Duck-loving PhD graduate seeks to discover the viruses they carry
Diego Olivo studies viruses that affect a variety of ducks, including the common mallard.
Editor’s note: This story is part of a series of profiles of notable spring 2026 graduates.
Few people in this world know as much as Diego Olivo about the viruses that live inside a duck. And few people, perhaps, love ducks as much as he does.
“I’m kind of known as the duck guy now,” Olivo says, smiling.
Olivo, a PhD graduate of the evolutionary life sciences program, has gone to lengthy measures to study duck viruses: combing through massive databases of viral gene sequences, collecting fresh duck poop in Kiwanis Park, and even coordinating with a national network of duck hunters to send him cloaca swabs.
“We know a lot about human viruses, but we don’t really understand or know what kind of viruses exist in these wildlife systems and what the ecological implications are,” Olivo says.
Animal viruses can cause a huge variety of disease outcomes, potentially affecting both wildlife and the humans who interact with them.
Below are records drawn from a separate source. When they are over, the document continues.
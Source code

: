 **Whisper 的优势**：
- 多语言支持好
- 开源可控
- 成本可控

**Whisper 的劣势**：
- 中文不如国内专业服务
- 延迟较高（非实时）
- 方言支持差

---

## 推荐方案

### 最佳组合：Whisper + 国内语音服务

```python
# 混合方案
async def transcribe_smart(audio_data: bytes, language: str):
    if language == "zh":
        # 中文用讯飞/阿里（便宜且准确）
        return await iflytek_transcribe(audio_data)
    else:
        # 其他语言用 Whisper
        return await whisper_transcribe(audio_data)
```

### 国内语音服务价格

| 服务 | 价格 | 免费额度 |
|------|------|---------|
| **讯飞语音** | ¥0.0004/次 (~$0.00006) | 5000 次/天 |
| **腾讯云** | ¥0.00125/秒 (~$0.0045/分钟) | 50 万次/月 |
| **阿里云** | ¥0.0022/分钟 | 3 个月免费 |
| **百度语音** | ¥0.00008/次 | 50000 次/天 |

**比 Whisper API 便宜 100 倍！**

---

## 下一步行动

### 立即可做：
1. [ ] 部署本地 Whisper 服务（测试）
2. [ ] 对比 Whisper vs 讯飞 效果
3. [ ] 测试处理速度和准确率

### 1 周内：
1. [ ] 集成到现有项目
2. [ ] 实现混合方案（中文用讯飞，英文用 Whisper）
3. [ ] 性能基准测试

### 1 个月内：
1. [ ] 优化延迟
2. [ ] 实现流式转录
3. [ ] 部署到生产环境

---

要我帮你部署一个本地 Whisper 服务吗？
But if people don’t understand what viruses exist out in nature, they can’t take measures to protect against them or identify why certain disease outcomes are happening.
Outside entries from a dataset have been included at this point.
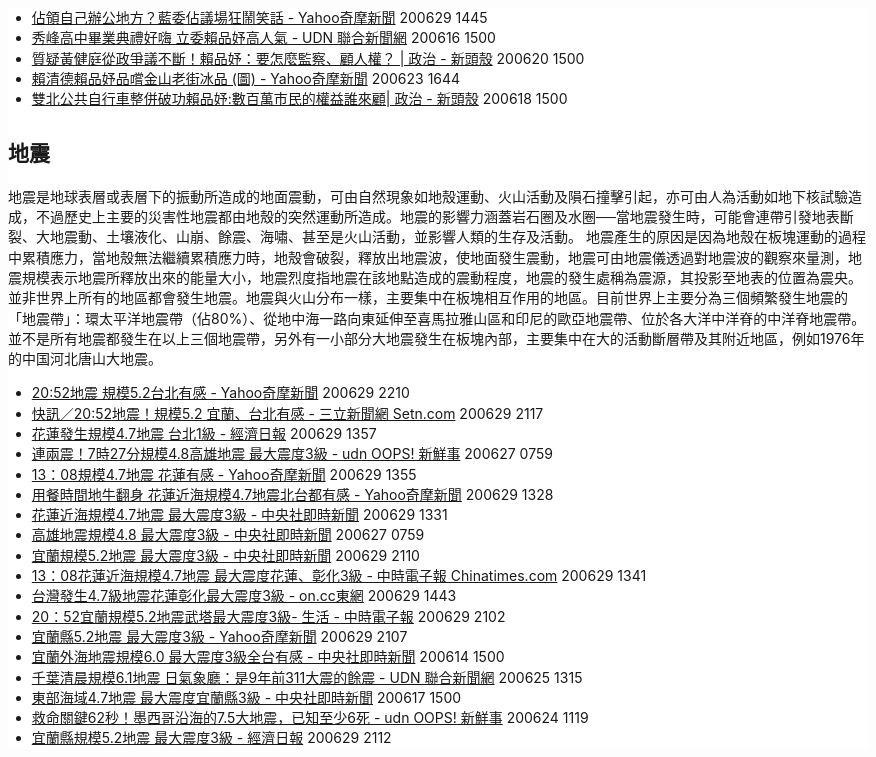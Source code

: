 - [佔領自己辦公地方？藍委佔議場狂鬧笑話 - Yahoo奇摩新聞](https://tw.news.yahoo.com/%E4%BD%94%E9%A0%98%E8%87%AA%E5%B7%B1%E8%BE%A6%E5%85%AC%E5%9C%B0%E6%96%B9-%E8%97%8D%E5%A7%94%E4%BD%94%E8%AD%B0%E5%A0%B4%E7%8B%82%E9%AC%A7%E7%AC%91%E8%A9%B1-062432298.html "佔領自己辦公地方？藍委佔議場狂鬧笑話 - Yahoo奇摩新聞") 200629 1445
- [秀峰高中畢業典禮好嗨 立委賴品妤高人氣 - UDN 聯合新聞網](https://udn.com/news/story/6898/4639362 "秀峰高中畢業典禮好嗨 立委賴品妤高人氣 - UDN 聯合新聞網") 200616 1500
- [質疑黃健庭從政爭議不斷！賴品妤：要怎麼監察、顧人權？ | 政治 - 新頭殼](https://newtalk.tw/news/view/2020-06-20/424114 "質疑黃健庭從政爭議不斷！賴品妤：要怎麼監察、顧人權？ | 政治 - 新頭殼") 200620 1500
- [賴清德賴品妤品嚐金山老街冰品 (圖) - Yahoo奇摩新聞](https://tw.news.yahoo.com/%E8%B3%B4%E6%B8%85%E5%BE%B7%E8%B3%B4%E5%93%81%E5%A6%A4%E5%93%81%E5%9A%90%E9%87%91%E5%B1%B1%E8%80%81%E8%A1%97%E5%86%B0%E5%93%81-%E5%9C%96-084414116.html "賴清德賴品妤品嚐金山老街冰品 (圖) - Yahoo奇摩新聞") 200623 1644
- [雙北公共自行車整併破功賴品妤:數百萬市民的權益誰來顧| 政治 - 新頭殼](https://newtalk.tw/news/view/2020-06-18/423439 "雙北公共自行車整併破功賴品妤:數百萬市民的權益誰來顧| 政治 - 新頭殼") 200618 1500

## 地震

地震是地球表層或表層下的振動所造成的地面震動，可由自然現象如地殼運動、火山活動及隕石撞擊引起，亦可由人為活動如地下核試驗造成，不過歷史上主要的災害性地震都由地殼的突然運動所造成。地震的影響力涵蓋岩石圈及水圈──當地震發生時，可能會連帶引發地表斷裂、大地震動、土壤液化、山崩、餘震、海嘯、甚至是火山活動，並影響人類的生存及活動。
地震產生的原因是因為地殼在板塊運動的過程中累積應力，當地殼無法繼續累積應力時，地殼會破裂，釋放出地震波，使地面發生震動，地震可由地震儀透過對地震波的觀察來量測，地震規模表示地震所釋放出來的能量大小，地震烈度指地震在該地點造成的震動程度，地震的發生處稱為震源，其投影至地表的位置為震央。
並非世界上所有的地區都會發生地震。地震與火山分布一樣，主要集中在板塊相互作用的地區。目前世界上主要分為三個頻繁發生地震的「地震帶」：環太平洋地震帶（佔80%）、從地中海一路向東延伸至喜馬拉雅山區和印尼的歐亞地震帶、位於各大洋中洋脊的中洋脊地震帶。並不是所有地震都發生在以上三個地震帶，另外有一小部分大地震發生在板塊內部，主要集中在大的活動斷層帶及其附近地區，例如1976年的中国河北唐山大地震。
- [20:52地震 規模5.2台北有感 - Yahoo奇摩新聞](https://tw.news.yahoo.com/20-52%E5%9C%B0%E9%9C%87-%E8%A6%8F%E6%A8%A15-2%E5%8F%B0%E5%8C%97%E6%9C%89%E6%84%9F-131022023.html "20:52地震 規模5.2台北有感 - Yahoo奇摩新聞") 200629 2210
- [快訊／20:52地震！規模5.2 宜蘭、台北有感 - 三立新聞網 Setn.com](https://www.setn.com/News.aspx?NewsID=769904 "快訊／20:52地震！規模5.2 宜蘭、台北有感 - 三立新聞網 Setn.com") 200629 2117
- [花蓮發生規模4.7地震 台北1級 - 經濟日報](https://money.udn.com/money/story/5648/4666185 "花蓮發生規模4.7地震 台北1級 - 經濟日報") 200629 1357
- [連兩震！7時27分規模4.8高雄地震 最大震度3級 - udn OOPS! 新鮮事](https://udn.com/news/story/7266/4662431 "連兩震！7時27分規模4.8高雄地震 最大震度3級 - udn OOPS! 新鮮事") 200627 0759
- [13：08規模4.7地震 花蓮有感 - Yahoo奇摩新聞](https://tw.news.yahoo.com/13-34%E8%A6%8F%E6%A8%A14-7%E5%9C%B0%E9%9C%87-%E8%8A%B1%E8%93%AE%E6%9C%89%E6%84%9F-054021734.html "13：08規模4.7地震 花蓮有感 - Yahoo奇摩新聞") 200629 1355
- [用餐時間地牛翻身 花蓮近海規模4.7地震北台都有感 - Yahoo奇摩新聞](https://tw.news.yahoo.com/%E7%94%A8%E9%A4%90%E6%99%82%E9%96%93%E5%9C%B0%E7%89%9B%E7%BF%BB%E8%BA%AB-%E8%8A%B1%E8%93%AE%E8%BF%91%E6%B5%B7%E8%A6%8F%E6%A8%A14-7%E5%9C%B0%E9%9C%87%E5%8C%97%E5%8F%B0%E9%83%BD%E6%9C%89%E6%84%9F-052857516.html "用餐時間地牛翻身 花蓮近海規模4.7地震北台都有感 - Yahoo奇摩新聞") 200629 1328
- [花蓮近海規模4.7地震 最大震度3級 - 中央社即時新聞](https://www.cna.com.tw/news/ahel/202006290126.aspx "花蓮近海規模4.7地震 最大震度3級 - 中央社即時新聞") 200629 1331
- [高雄地震規模4.8 最大震度3級 - 中央社即時新聞](https://www.cna.com.tw/news/firstnews/202006270016.aspx "高雄地震規模4.8 最大震度3級 - 中央社即時新聞") 200627 0759
- [宜蘭規模5.2地震 最大震度3級 - 中央社即時新聞](https://www.cna.com.tw/news/firstnews/202006295009.aspx "宜蘭規模5.2地震 最大震度3級 - 中央社即時新聞") 200629 2110
- [13：08花蓮近海規模4.7地震 最大震度花蓮、彰化3級 - 中時電子報 Chinatimes.com](https://www.chinatimes.com/realtimenews/20200629002671-260405 "13：08花蓮近海規模4.7地震 最大震度花蓮、彰化3級 - 中時電子報 Chinatimes.com") 200629 1341
- [台灣發生4.7級地震花蓮彰化最大震度3級 - on.cc東網](https://hk.on.cc/hk/bkn/cnt/cnnews/20200629/bkn-20200629140520060-0629_00952_001.html "台灣發生4.7級地震花蓮彰化最大震度3級 - on.cc東網") 200629 1443
- [20：52宜蘭規模5.2地震武塔最大震度3級- 生活 - 中時電子報](https://www.chinatimes.com/realtimenews/20200629004970-260405?ctrack=mo_main_rtime_p01 "20：52宜蘭規模5.2地震武塔最大震度3級- 生活 - 中時電子報") 200629 2102
- [宜蘭縣5.2地震 最大震度3級 - Yahoo奇摩新聞](https://tw.news.yahoo.com/%E5%AE%9C%E8%98%AD%E7%B8%A3-52-%E5%9C%B0%E9%9C%87-%E6%9C%80%E5%A4%A7%E9%9C%87%E5%BA%A6-3-%E7%B4%9A%E6%A0%B9%E6%93%9A-130726221.html "宜蘭縣5.2地震 最大震度3級 - Yahoo奇摩新聞") 200629 2107
- [宜蘭外海地震規模6.0 最大震度3級全台有感 - 中央社即時新聞](https://www.cna.com.tw/news/firstnews/202006145001.aspx "宜蘭外海地震規模6.0 最大震度3級全台有感 - 中央社即時新聞") 200614 1500
- [千葉清晨規模6.1地震 日氣象廳：是9年前311大震的餘震 - UDN 聯合新聞網](https://udn.com/news/story/6809/4659443 "千葉清晨規模6.1地震 日氣象廳：是9年前311大震的餘震 - UDN 聯合新聞網") 200625 1315
- [東部海域4.7地震 最大震度宜蘭縣3級 - 中央社即時新聞](https://www.cna.com.tw/news/firstnews/202006175002.aspx "東部海域4.7地震 最大震度宜蘭縣3級 - 中央社即時新聞") 200617 1500
- [救命關鍵62秒！墨西哥沿海的7.5大地震，已知至少6死 - udn OOPS! 新鮮事](https://global.udn.com/global_vision/story/8662/4656740 "救命關鍵62秒！墨西哥沿海的7.5大地震，已知至少6死 - udn OOPS! 新鮮事") 200624 1119
- [宜蘭縣規模5.2地震 最大震度3級 - 經濟日報](https://money.udn.com/money/story/5617/4667140 "宜蘭縣規模5.2地震 最大震度3級 - 經濟日報") 200629 2112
Throughout his PhD, Olivo has identified 29 viruses that likely infect ducks, as well as 4,464 viruses associated with their microbiome. He mapped their evolutionary relationships with one another and with other known viruses. Because few people have looked extensively into duck viruses before, when Olivo searches for viruses, he has to start from scratch.
“We’re not looking for anything specific,” he says. “We’re kind of seeing what needles we can find in these massive haystacks of viruses, and based on what needles we find, we can try to understand where they fit into these evolutionary relationships and see what the implications of that might be.”
Olivo has loved animals since he was a kid growing up in Tucson, where he would catch glimpses of lizards or coyotes running through the desert. But what got Olivo to pursue his research subject was a fascination with viruses. He became enchanted by them as an undergraduate researcher in the Mihaljevic lab at Northern Arizona University, where he helped study viruses in tiger salamanders.
“It was interesting seeing all these crazy symptoms that the salamanders got, and knowing that people don’t really know or care about it. These animals are so important, so why not focus on some of the viruses that impact these wildlife?”
He wasn’t sure he wanted to pursue academia after finishing his undergraduate degree. He tried working for a year at a company that tested for bacterial pathogens in food products, which proved to be instructive.
“I learned what I really don’t want in a job, which is doing the same thing over and over. I didn’t feel mentally stimulated — I was bored,” he says. “It gave me clarity on what I really wanted for my career. I’m a very curious person, I want to ask different questions, and I want to figure out how to understand if those questions are valid or not.”
So, Olivo looked into where he could continue doing research with animal viruses, and found Arvind Varsani, who runs a lab at ASU focusing exclusively on that. There, Varsani offered Olivo a variety of exotic animals he could study, ranging from turtles to mountain lions to penguins. Olivo chose ducks.
“I guess I wanted something new and different,” he says, laughing.
Olivo was awarded the Presidential Graduate Assistantship Fellowship as a first-year, which guaranteed him two years of funding as a teaching assistant and two years as a research assistant. Over the course of the five years of his PhD, he worked tirelessly, completing five dissertation chapter when only three are expected, mentoring undergraduates in the lab, and publishing three of his chapters as academic research articles.
Hoping to continue a career in academic research, Olivo is on the hunt for a post-doctoral position now, hoping to pursue a career in academic research and eventually run his own lab and mentoring students.
“I really like the idea of cultivating confidence in students — we don’t have many people who really prioritize that,” Olivo says. “At the end of the day, science should be fun, and science is for everyone. So I want to be intentional about making science an engaging place where people are okay with failing, but also learning from those failures.”